MULTIPLE ELECTROLYTES INJECTION TYPE 1 USP PH 7.4 is a Electrolyte Replacement Solution that works by Provides essential electrolytes (calcium, magnesium, potassium, sodium, acetate, chloride) to maintain or restore electrolyte balance, acid-base equilibrium, and osmotic pressure in extracellular fluid. Calcium and magnesium are critical for neuromuscular function and enzymatic reactions. Acetate is metabolized to bicarbonate in the liver and peripheral tissues, serving as an alkalinizing agent to correct acidosis.. MULTIPLE ELECTROLYTES INJECTION TYPE 1 USP PH 5.5 is a Electrolyte Replacement Solution that works by Administration of electrolytes to correct deficiencies or maintain homeostasis; no pharmacological target.. They differ in pharmacokinetic profiles, FDA-approved indications, and side effect profiles.
Potency comparisons between MULTIPLE ELECTROLYTES INJECTION TYPE 1 USP PH 7.4 and MULTIPLE ELECTROLYTES INJECTION TYPE 1 USP PH 5.5 depend on the specific clinical indication. These are both Electrolyte Replacement Solution agents and are not directly interchangeable by dose.

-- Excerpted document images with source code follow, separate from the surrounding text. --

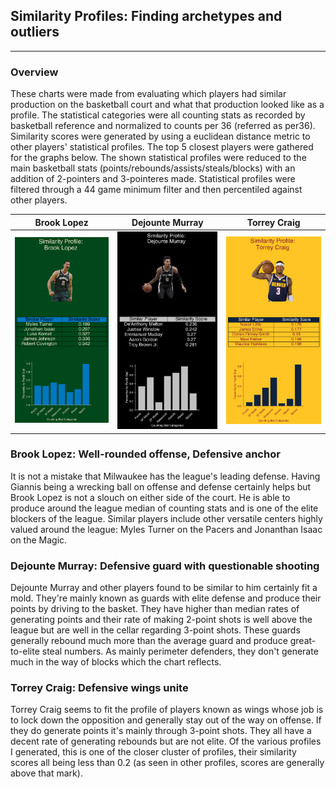 <h2> Similarity Profiles: Finding archetypes and outliers </h2>

---
<h3> Overview </h3>
<p> These charts were made from evaluating which players had similar production on the basketball court and what that production looked like as a profile. The statistical categories were all counting stats as recorded by basketball reference and normalized to counts per 36 (referred as per36). Similarity scores were generated by using a euclidean distance metric to other players' statistical profiles. The top 5 closest players were gathered for the graphs below. The shown statistical profiles were reduced to the main basketball stats (points/rebounds/assists/steals/blocks) with an addition of 2-pointers and 3-pointeres made. Statistical profiles were filtered through a 44 game minimum filter and then percentiled against other players. </p>

<figure>
   
</figure>

Brook Lopez            |  Dejounte Murray | Torrey Craig
:-------------------------:|:-------------------------:|:------:
 <img src="Images/Brook Lopez Similarity.png" width=250px>  |  <img src='Images/Dejounte Murray Similarity.png' width=250px> | <img src='Images/Torrey Craig Similarity.png' width=250px>

 <h3> Brook Lopez: Well-rounded offense, Defensive anchor </h3>

<p> It is not a mistake that Milwaukee has the league's leading defense. Having Giannis being a wrecking ball on offense and defense certainly helps but Brook Lopez is not a slouch on either side of the court. He is able to produce around the league median of counting stats and is one of the elite blockers of the league. Similar players include other versatile centers highly valued around the league: Myles Turner on the Pacers and Jonanthan Isaac on the Magic. </p>

<h3> Dejounte Murray: Defensive guard with questionable shooting </h3>

<p> Dejounte Murray and other players found to be similar to him certainly fit a mold. They're mainly known as guards with elite defense and produce their points by driving to the basket. They have higher than median rates of generating points and their rate of making 2-point shots is well above the league but are well in the cellar regarding 3-point shots. These guards generally rebound much more than the average guard and produce great-to-elite steal numbers. As mainly perimeter defenders, they don't generate much in the way of blocks which the chart reflects. </p>

<h3> Torrey Craig: Defensive wings unite </h3>

<p> Torrey Craig seems to fit the profile of players known as wings whose job is to lock down the opposition and generally stay out of the way on offense. If they do generate points it's mainly through 3-point shots. They all have a decent rate of generating rebounds but are not elite. Of the various profiles I generated, this is one of the closer cluster of profiles, their similarity scores all being less than 0.2 (as seen in other profiles, scores are generally above that mark). </p>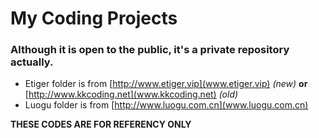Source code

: # My Coding Projects

### Although it is open to the public, it's a private repository actually.

* Etiger folder is from [http://www.etiger.vip](www.etiger.vip) *(new)* **or** [http://www.kkcoding.net](www.kkcoding.net) *(old)*
* Luogu folder is from [http://www.luogu.com.cn](www.luogu.com.cn)

**THESE CODES ARE FOR REFERENCY ONLY**
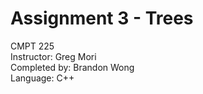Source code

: # Assignment 3 - Trees

CMPT 225  
Instructor: Greg Mori  
Completed by: Brandon Wong  
Language: C++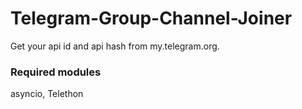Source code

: # Telegram-Group-Channel-Joiner

Get your api id and api hash from my.telegram.org.

### Required modules

asyncio, Telethon
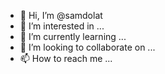- 👋 Hi, I’m @samdolat
- 👀 I’m interested in ...
- 🌱 I’m currently learning ...
- 💞️ I’m looking to collaborate on ...
- 📫 How to reach me ...

<!---
samdolat/samdolat is a ✨ special ✨ repository because its `README.md` (this file) appears on your GitHub profile.
You can click the Preview link to take a look at your changes.
--->
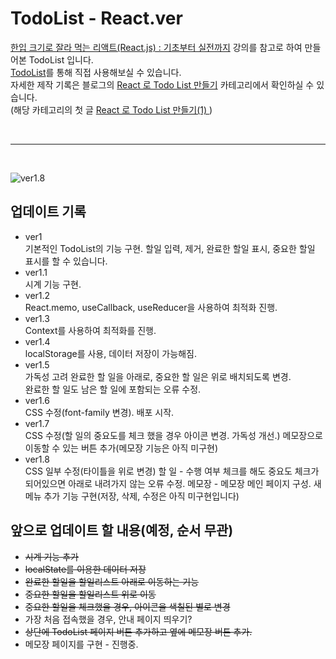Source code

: # TodoList - React.ver

[한입 크기로 잘라 먹는 리액트(React.js) : 기초부터 실전까지](https://inf.run/2XT4) 강의를 참고로 하여 만들어본 TodoList 입니다.<br>
[TodoList](https://938-todo-list.web.app)를 통해 직접 사용해보실 수 있습니다.
<br>
자세한 제작 기록은 블로그의 [React 로 Todo List 만들기](https://fdaytday.tistory.com/category/Project) 카테고리에서 확인하실 수 있습니다.<br>
(해당 카테고리의 첫 글 [
React 로 Todo List 만들기(1)
](https://fdaytday.tistory.com/46))

<br>

---

<br>

![ver1.8](https://user-images.githubusercontent.com/92746200/172867128-f7c0df84-f81b-404c-b9c6-921a51f5d271.png)

## 업데이트 기록

- ver1 <br>
  기본적인 TodoList의 기능 구현. 할일 입력, 제거, 완료한 할일 표시, 중요한 할일 표시를 할 수 있습니다.
- ver1.1 <br>
  시계 기능 구현.
- ver1.2 <br>
  React.memo, useCallback, useReducer을 사용하여 최적화 진행.
- ver1.3 <br>
  Context를 사용하여 최적화를 진행.
- ver1.4 <br>
  localStorage를 사용, 데이터 저장이 가능해짐.
- ver1.5 <br>
  가독성 고려 완료한 할 일을 아래로, 중요한 할 일은 위로 배치되도록 변경.<br>
  완료한 할 일도 남은 할 일에 포함되는 오류 수정.
- ver1.6 <br>
  CSS 수정(font-family 변경).
  배포 시작.
- ver1.7<br>
  CSS 수정(할 일의 중요도를 체크 했을 경우 아이콘 변경. 가독성 개선.)
  메모장으로 이동할 수 있는 버튼 추가(메모장 기능은 아직 미구현)
- ver1.8<br>
  CSS 일부 수정(타이틀을 위로 변경)
  할 일 - 수행 여부 체크를 해도 중요도 체크가 되어있으면 아래로 내려가지 않는 오류 수정.
  메모장 - 메모장 메인 페이지 구성. 새 메뉴 추가 기능 구현(저장, 삭제, 수정은 아직 미구현입니다)

## 앞으로 업데이트 할 내용(예정, 순서 무관)

- ~~시계 기능 추가~~
- ~~localState를 이용한 데이터 저장~~
- ~~완료한 할일을 할일리스트 아래로 이동하는 기능~~
- ~~중요한 할일을 할일리스트 위로 이동~~
- ~~중요한 할일을 체크했을 경우, 아이콘을 색칠된 별로 변경~~
- 가장 처음 접속했을 경우, 안내 페이지 띄우기?
- ~~상단에 TodoList 페이지 버튼 추가하고 옆에 메모장 버튼 추가.~~
- 메모장 페이지를 구현 - 진행중.
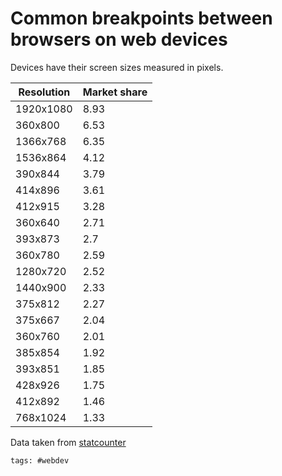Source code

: # Common breakpoints between browsers on web devices

Devices have their screen sizes measured in pixels.

| Resolution | Market share |
| ---------- | ------------ |
| 1920x1080  | 8.93         |
| 360x800    | 6.53         |
| 1366x768   | 6.35         |
| 1536x864   | 4.12         |
| 390x844    | 3.79         |
| 414x896    | 3.61         |
| 412x915    | 3.28         |
| 360x640    | 2.71         |
| 393x873    | 2.7          |
| 360x780    | 2.59         |
| 1280x720   | 2.52         |
| 1440x900   | 2.33         |
| 375x812    | 2.27         |
| 375x667    | 2.04         |
| 360x760    | 2.01         |
| 385x854    | 1.92         |
| 393x851    | 1.85         |
| 428x926    | 1.75         |
| 412x892    | 1.46         |
| 768x1024   | 1.33         |

Data taken from [statcounter]

[statcounter]: https://gs.statcounter.com/vendor-market-share/mobile#monthly-202205-202305

    tags: #webdev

A physician or clinical pharmacist should guide any therapeutic switching decisions.
The standard adult dose of MULTIPLE ELECTROLYTES INJECTION TYPE 1 USP PH 7.4 is: Intravenous infusion; dose determined by individual electrolyte requirements and fluid status. Typical adult dose: 500-1000 m L as a continuous infusion at a rate of 100-200 m L/hour, not to exceed 3 L/day.. The standard adult dose of MULTIPLE ELECTROLYTES INJECTION TYPE 1 USP PH 5.5 is: Intravenous administration of 500-1000 m L at a rate of up to 1 L/hour, adjusted based on electrolyte status and fluid balance.. Dosing should always be individualized based on indication, renal and hepatic function, age, and other patient factors.
No direct drug-drug interaction has been formally documented between MULTIPLE ELECTROLYTES INJECTION TYPE 1 USP PH 7.4 and MULTIPLE ELECTROLYTES INJECTION TYPE 1 USP PH 5.5 in current clinical databases. However, individual patient risk factors including other medications, organ function, and comorbidities should always be evaluated by a qualified healthcare provider.
The maternal-fetal safety profiles differ. MULTIPLE ELECTROLYTES INJECTION TYPE 1 USP PH 7.4 is classified as Category C. No studies in pregnant women; animal reproduction studies not conducted. Contains electrolytes at physiologic concentrations: sodium 140 mEq/L, potassium 5 mEq/L, calcium 2.5 mEq/L. MULTIPLE ELECTROLYTES INJECTION TYPE 1 USP PH 5.5 is classified as Category C. No teratogenic risk; electrolytes are physiologic substances and essential for normal fetal development. No increased risk of congenital anomalies at therapeutic doses.. Always consult a maternal-fetal medicine specialist before taking either drug during pregnancy or lactation.